Getting back to the crux of the weekend and where it was held. The location was stunning – Swinburne’s newly built Advanced Manufacturing and Design Centre was truly a site to behold. We had pretty much the entire building for the weekend. This made it difficult, fun and interesting as a mentor. Participants were spread out over 5 levels with the main communal area in the middle on floor 3. Whilst it was hard to keep track of where everyone was and if someone was hiding in a crevice, it was a great way to ensure everyone got a good workout. I even managed to do 17,480 steps on Saturday and 19,320 on Sunday. It wasn’t uncommon to stroll around at 3am and see other teams walking up and down flights of stairs just to clear their heads.

The weekend held a wealth of talent not just from the participants but from the mentors too. Rocky and Lawrence from Microsoft were on hand for most of the weekend, helping hackers with code, troubleshooting API problems and nutting out the hardware. Chris and James from Opaque Multimedia ensured everyone got their Kinects working and supplied the bulk of the computers for the weekend. A few representatives from Vic Health were around to ask questions specific to the industry and offer consumer insight.

With all this great help, it was almost impossible to come up with a bad idea. That’s why, when pitching came, teams just blew us all out of the water. There were a number of applications for the Microsoft Band including Surgical Band for data tracking during surgery, Hackstreet boys with a platform to predict the onset of depression, Lift Alert to teach workers EH&S, Smoko for tracking data of smokers, Ani a robot for in home help and support, Dr Band to monitor patients, Ciggio to quit smoking, Platform to get the elderly out and about, Para to offer smarter body metrics and of course the three games. The judges were absolutely amazed by the quality of the ideas presented and the dedication shown by the teams.
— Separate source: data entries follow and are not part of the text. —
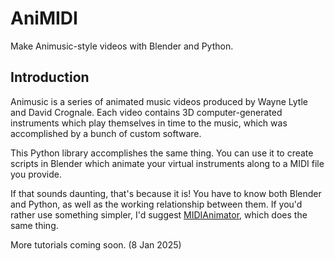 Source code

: # AniMIDI
Make Animusic-style videos with Blender and Python.

## Introduction
Animusic is a series of animated music videos produced by Wayne Lytle and David Crognale. Each video contains 3D computer-generated instruments which play themselves in time to the music, which was accomplished by a bunch of custom software.

This Python library accomplishes the same thing. You can use it to create scripts in Blender which animate your virtual instruments along to a MIDI file you provide.

If that sounds daunting, that's because it is! You have to know both Blender and Python, as well as the working relationship between them. If you'd rather use something simpler, I'd suggest [MIDIAnimator](https://github.com/jamesa08/MIDIAnimator), which does the same thing.

More tutorials coming soon. (8 Jan 2025)
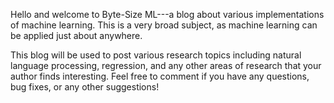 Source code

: Hello and welcome to Byte-Size ML---a blog about various implementations of machine learning. This is a very broad subject, as machine learning can be applied just about anywhere.

This blog will be used to post various research topics including natural language processing, regression, and any other areas of research that your author finds interesting. Feel free to comment if you have any questions, bug fixes, or any other suggestions!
Lawrence even commented “I would have been happy just to have one team work on Cortana, but we got FIVE *fist bump* ah yeah!!!”

The judges were happy, the hackers were happy, all we needed now was to announce the winners. There were a number of categories to be won including Vic Health sponsored prizes for the best health applications. The overall winning team however was OnePoint for their Ani application. The judges were amazed at what this team accomplished over the weekend and the potential for the product.

Great number of participantss
Great number of participants

It was an absolute pleasure to be on the judging panel for this hackathon, especially next to some fantastic people. We had Ben the Co-founder of Future Assembly, Lawrence and Rocky, Irene from Vic Health, Norman from Opaque Multimedia and myself. It was a blast of a weekend. It was one of my most favourite hackathons; mainly due to all the other awesome stuff going on around it and the fun I had whilst there.

Diversity of judges at this hackathon was impressive
Diversity of judges at this hackathon was impressive

Unfortunately this hackathon clashed with HealthHack in the city breaking up the community a little but great things came out of both hackathons and both focused on a pressing issue in society – healthcare and medical technology.

Can’t wait for the next one and look out as some of these teams run with their ideas and build them into marketable products.